Lawmakers and the White House last year agreed to cap defense spending at $738 billion in fiscal 2020 and $740 billion in fiscal 2021, a decline in inflation-adjusted terms.
The aftermath of the Jan. 2 targeting of Maj. Gen. Qassim Suleimani, head of the Iranian Revolutionary Guard Corps’ Quds Force, could also be the latest dynamic that prevents the Pentagon from completing its oft-declared shift from Mideast insurgencies of the past two decades to great power competition with China and Russia.

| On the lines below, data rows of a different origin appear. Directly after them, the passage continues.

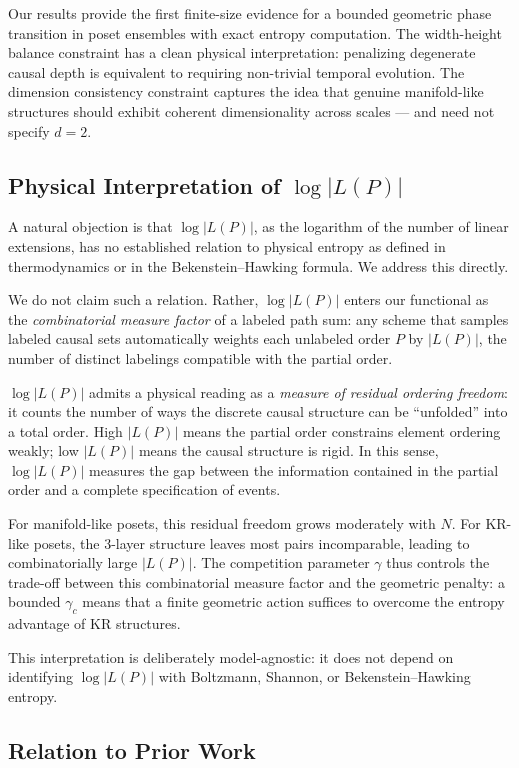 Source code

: \documentclass[entropy,article,submit,pdftex,moreauthors]{Definitions/mdpi}
\begin{document}
Our results provide the first finite-size evidence for a bounded geometric phase transition in poset ensembles with exact entropy computation. The width-height balance constraint has a clean physical interpretation: penalizing degenerate causal depth is equivalent to requiring non-trivial temporal evolution. The dimension consistency constraint captures the idea that genuine manifold-like structures should exhibit coherent dimensionality across scales --- and need not specify $d = 2$.

\subsection{Physical Interpretation of $\log|L(P)|$}

A natural objection is that $\log|L(P)|$, as the logarithm of the number of
linear extensions, has no established relation to physical entropy as defined in
thermodynamics or in the Bekenstein--Hawking formula. We address this directly.

We do not claim such a relation. Rather, $\log|L(P)|$ enters our functional as
the \emph{combinatorial measure factor} of a labeled path sum: any scheme that
samples labeled causal sets automatically weights each unlabeled order $P$ by
$|L(P)|$, the number of distinct labelings compatible with the partial order.

$\log|L(P)|$ admits a physical reading as a \emph{measure of residual ordering
freedom}: it counts the number of ways the discrete causal structure can be
``unfolded'' into a total order. High $|L(P)|$ means the partial order
constrains element ordering weakly; low $|L(P)|$ means the causal structure is
rigid. In this sense, $\log|L(P)|$ measures the gap between the information
contained in the partial order and a complete specification of events.

For manifold-like posets, this residual freedom grows moderately with $N$. For
KR-like posets, the 3-layer structure leaves most pairs incomparable, leading to
combinatorially large $|L(P)|$. The competition parameter $\gamma$ thus
controls the trade-off between this combinatorial measure factor and the
geometric penalty: a bounded $\gamma_c$ means that a finite geometric action
suffices to overcome the entropy advantage of KR structures.

This interpretation is deliberately model-agnostic: it does not depend on
identifying $\log|L(P)|$ with Boltzmann, Shannon, or Bekenstein--Hawking
entropy.

\subsection{Relation to Prior Work}
\end{document}
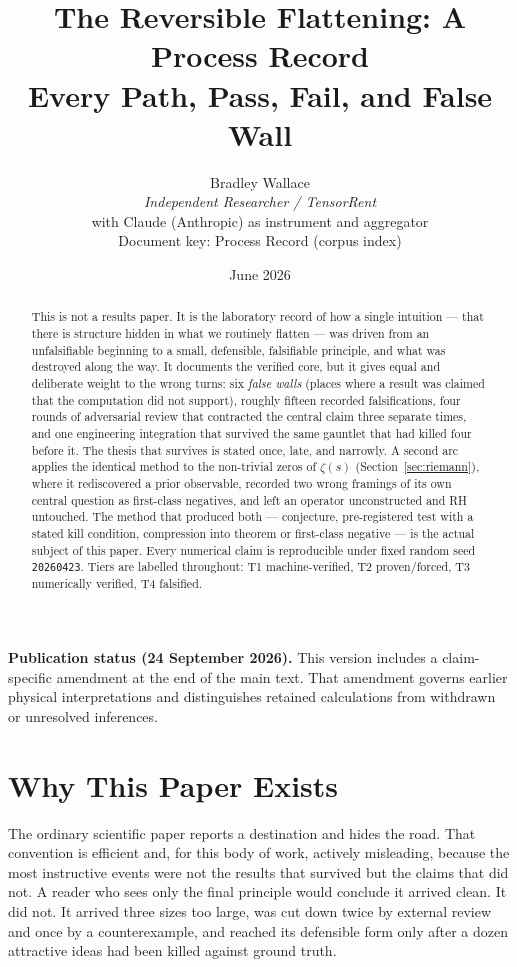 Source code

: \documentclass[11pt,a4paper]{article}
\title{\textbf{The Reversible Flattening: A Process Record}\\[0.45em]
\large Every Path, Pass, Fail, and False Wall}
\author{Bradley Wallace\\
\small \textit{Independent Researcher / TensorRent}\\
\small with Claude (Anthropic) as instrument and aggregator\\
\small Document key: \textsf{Process Record} (corpus index)}
\date{June 2026}
\newcommand{\seed}{\texttt{20260423}}
\newcommand{\TT}{\textsf{T1}}
\newcommand{\Tw}{\textsf{T2}}
\newcommand{\Th}{\textsf{T3}}
\newcommand{\Tf}{\textsf{T4}}
\theoremstyle{definition}
\theoremstyle{plain}
\begin{document}
\maketitle

\begin{abstract}
\noindent This is not a results paper. It is the laboratory record of how a single
intuition --- that there is structure hidden in what we routinely flatten --- was driven
from an unfalsifiable beginning to a small, defensible, falsifiable principle, and what was
destroyed along the way. It documents the verified core, but it gives equal and deliberate
weight to the wrong turns: six \emph{false walls} (places where a result was claimed that the
computation did not support), roughly fifteen recorded falsifications, four rounds of
adversarial review that contracted the central claim three separate times, and one engineering
integration that survived the same gauntlet that had killed four before it. The thesis that
survives is stated once, late, and narrowly. A second arc applies the identical method to the
non-trivial zeros of $\zeta(s)$ (Section~\ref{sec:riemann}), where it rediscovered a prior
observable, recorded two wrong framings of its own central question as first-class negatives, and
left an operator unconstructed and RH untouched. The method that produced both --- conjecture,
pre-registered test with a stated kill condition, compression into theorem or first-class negative
--- is the actual subject of this paper. Every numerical claim is reproducible under fixed random seed \seed.
Tiers are labelled throughout: \TT{} machine-verified, \Tw{} proven/forced, \Th{}
numerically verified, \Tf{} falsified.
\end{abstract}
\par\smallskip\noindent\textbf{Publication status (24 September 2026).}
This version includes a claim-specific amendment at the end of the main text.
That amendment governs earlier physical interpretations and distinguishes
retained calculations from withdrawn or unresolved inferences.\par\smallskip


\tableofcontents

\section{Why This Paper Exists}

The ordinary scientific paper reports a destination and hides the road. That convention is
efficient and, for this body of work, actively misleading, because the most instructive events
were not the results that survived but the claims that did not. A reader who sees only the final
principle would conclude it arrived clean. It did not. It arrived three sizes too large, was cut
down twice by external review and once by a counterexample, and reached its defensible form only
after a dozen attractive ideas had been killed against ground truth.
\end{document}
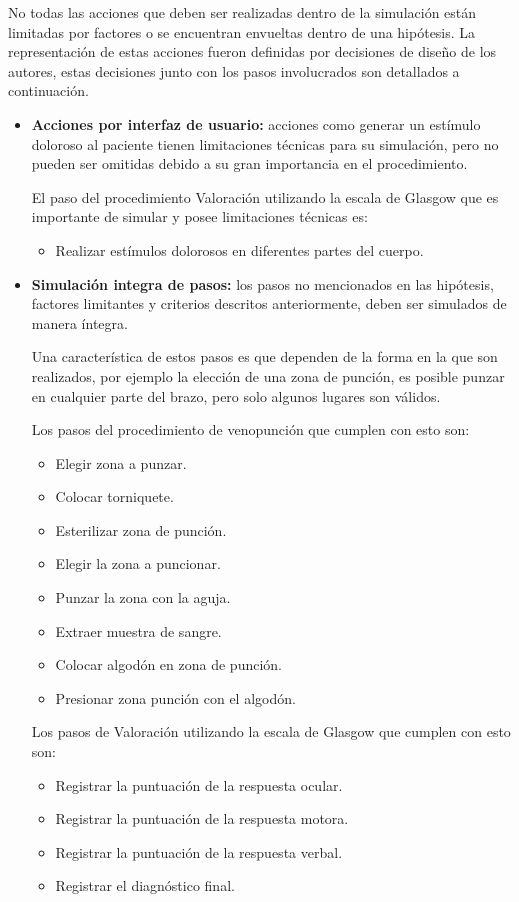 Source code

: No todas las acciones que deben ser realizadas dentro de la simulación están
limitadas por factores o se encuentran envueltas dentro de una hipótesis. La
representación de estas acciones fueron definidas por decisiones de diseño de
los autores, estas decisiones junto con los pasos involucrados son detallados a
continuación.

\begin{itemize}

\item \textbf{Acciones por interfaz de usuario:} acciones como generar un
    estímulo doloroso al paciente tienen limitaciones técnicas para su
    simulación, pero no pueden ser omitidas debido a su gran importancia en el
    procedimiento.
 
    El paso del procedimiento Valoración utilizando la escala de Glasgow que es
    importante de simular y posee limitaciones técnicas es:
    \begin{itemize} 
    \item Realizar estímulos dolorosos en diferentes partes del cuerpo. 
    \end{itemize}
    
\item \textbf{Simulación integra de pasos:} 
	los pasos no mencionados en las hipótesis, factores limitantes y criterios descritos 
	anteriormente, deben ser simulados de manera íntegra.
	
	Una característica de estos pasos es que dependen de la forma en la que son 
	realizados, por ejemplo la elección de una zona de punción, es posible punzar en cualquier
	parte del brazo, pero solo algunos lugares son válidos. 

	Los pasos del procedimiento de venopunción que cumplen con esto son:
	\begin{itemize}
    \item Elegir zona a punzar.
    \item Colocar torniquete.
    \item Esterilizar zona de punción.
    \item Elegir la zona a puncionar.
    \item Punzar la zona con la aguja.
    \item Extraer muestra de sangre.
    \item Colocar algodón en zona de punción.
    \item Presionar zona punción con el algodón.
	\end{itemize}

	Los pasos de Valoración utilizando la escala de Glasgow que cumplen con esto son:
	\begin{itemize}
    \item Registrar la puntuación de la respuesta ocular.
    \item Registrar la puntuación de la respuesta motora.
    \item Registrar la puntuación de la  respuesta verbal.
    \item Registrar el diagnóstico final.
	\end{itemize}

\end{itemize}
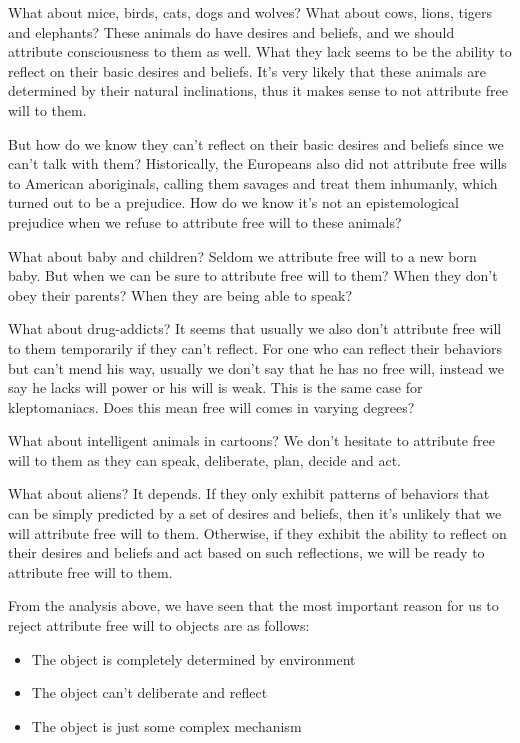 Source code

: What about mice, birds, cats, dogs and wolves? What about cows, lions, tigers and elephants? These animals do have desires and beliefs, and we should attribute consciousness to them as well. What they lack seems to be the ability to reflect on their basic desires and beliefs. It’s very likely that these animals are determined by their natural inclinations, thus it makes sense to not attribute free will to them.

But how do we know they can’t reflect on their basic desires and beliefs since we can’t talk with them? Historically, the Europeans also did not attribute free wills to American aboriginals, calling them savages and treat them inhumanly, which turned out to be a prejudice. How do we know it’s not an epistemological prejudice when we refuse to attribute free will to these animals?

What about baby and children? Seldom we attribute free will to a new born baby. But when we can be sure to attribute free will to them? When they don’t obey their parents? When they are being able to speak?

What about drug-addicts? It seems that usually we also don’t attribute free will to them temporarily if they can’t reflect. For one who can reflect their behaviors but can’t mend his way, usually we don’t say that he has no free will, instead we say he lacks will power or his will is weak. This is the same case for kleptomaniacs. Does this mean free will comes in varying degrees?

What about intelligent animals in cartoons? We don’t hesitate to attribute free will to them as they can speak, deliberate, plan, decide and act.

What about aliens? It depends. If they only exhibit patterns of behaviors that can be simply predicted by a set of desires and beliefs, then it’s unlikely that we will attribute free will to them. Otherwise, if they exhibit the ability to reflect on their desires and beliefs and act based on such reflections, we will be ready to attribute free will to them.

From the analysis above, we have seen that the most important reason for us to reject attribute free will to objects are as follows:

\begin{itemize}
\item The object is completely determined by environment
\item The object can’t deliberate and reflect
\item The object is just some complex mechanism
\end{itemize}

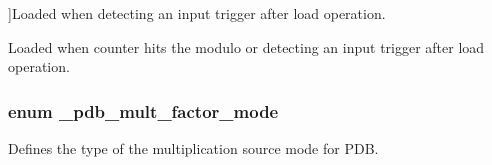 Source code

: \begin{Desc}
\begin{description}
{}]Loaded when detecting an input trigger after load operation. \item[{\em 
k\+Pdb\+Load\+At\+Modulo\+Counter\+Or\+Next\+Trigger\hypertarget{group__pdb__hal_gga24cd30e248ca866cb85a353b2c69ac65a4f31f7acd4f40c22fcb37911906c62d3}{}\label{group__pdb__hal_gga24cd30e248ca866cb85a353b2c69ac65a4f31f7acd4f40c22fcb37911906c62d3}
}]Loaded when counter hits the modulo or detecting an input trigger after load operation. \end{description}
\end{Desc}
\subsubsection[{\texorpdfstring{\+\_\+pdb\+\_\+mult\+\_\+factor\+\_\+mode}{_pdb_mult_factor_mode}}]{\setlength{\rightskip}{0pt plus 5cm}enum {\bf \+\_\+pdb\+\_\+mult\+\_\+factor\+\_\+mode}}\hypertarget{group__pdb__hal_gae87b5a0cf111784453bd0090c1a05254}{}\label{group__pdb__hal_gae87b5a0cf111784453bd0090c1a05254}


Defines the type of the multiplication source mode for P\+DB. 

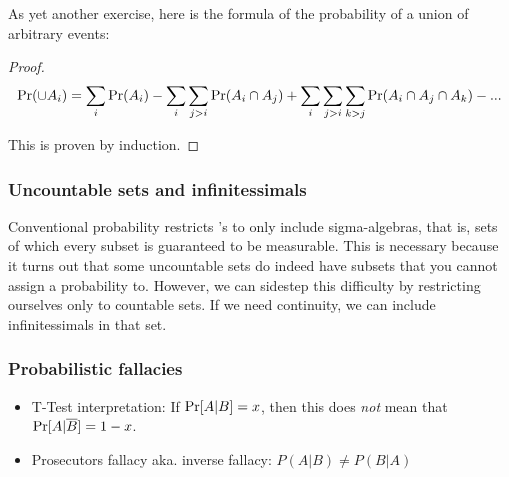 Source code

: As yet another exercise, here is the formula of the probability of a union of arbitrary events: 

\begin{proof}
    $$ \operatorname{Pr} (\cup A_i) = \sum_i \operatorname{Pr}(A_i) 
            - \sum_i \sum_{j>i} \operatorname{Pr}(A_i \cap A_j) 
            + \sum_i \sum_{j>i} \sum_{k>j} \operatorname{Pr}(A_i \cap A_j \cap A_k) 
            - ...  $$
    
    This is proven by induction. 
                
    
    
\end{proof}


\subsubsection{Uncountable sets and infinitessimals}

Conventional probability restricts \samplespace 's to only include sigma-algebras, that is, sets of which every subset is guaranteed to be measurable. This is necessary because it turns out that some uncountable sets do indeed have subsets that you cannot assign a probability to. However, we can sidestep this difficulty by restricting ourselves only to countable sets. If we need continuity, we can include infinitessimals in that set.

 
 
 
 
 \subsubsection{Probabilistic fallacies}
 \begin{itemize}
     \item T-Test interpretation: If $\operatorname{Pr}[A|B] = x$, then this does \emph{not} mean that $\operatorname{Pr}[A|\overline{B}] = 1 - x$.
     \item Prosecutors fallacy aka. inverse fallacy: $P(A|B) \neq P(B|A)$
 \end{itemize}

The Pentagon has spent billions of dollars in recent years developing new weapons for these types of wars.
“With U.S. geopolitical/military focus heightened now in the Middle East, U.S. antagonists in other regions (Europe & Asia) could use this as an opportunity to create mischief or take overt action,” Schweizer wrote.
Increased tensions with Iran, and more broadly in the Middle East, could also factor into the 2020 U.S. presidential election.
“If Middle East conflict were to ratchet ... we think it could be tougher for Democratic Party electoral candidates to argue against a stronger defense budget in 2020, which would remove a defense sentiment overhang,” Citi analyst Jon Raviv wrote in a Friday note to investors. “And as is always the unfortunate case, defense stocks tend to benefit from perceptions of heightened risk and the potential for geopolitical conflict.”
Presidential candidates Bernie Sanders and Elizabeth Warren are among Democrats who have called for cutting the defense budget.
On a day when U.S. markets fell amid rising tensions in the Middle East, U.S. defense stocks rose Friday morning, led by Northrop Grumman, Lockheed Martin, and L3 Harris Technologies.
“We expect the immediate knee-jerk reaction to be improved sentiment for defense as a safe haven, but also because of expectations and a conflict will see wide-spread use of conventional precision guided weapons and surface-to-air missile interceptors. Aerojet Rocketdyne, Lockheed Martin, and Raytheon may have larger exposure to these weapons segments than other defense peers,” Capital Alpha Partners analyst Byron Callan wrote in a Friday note to investors.
“U.S weapons production is already at, or approaching capacity, so an issue is how ensuing conflict(s) use existing inventories and whether there are decisions to expand capacity to replenish weapons that are consumed,” Callan wrote. “It may take weeks or months for some clarity to emerge here.”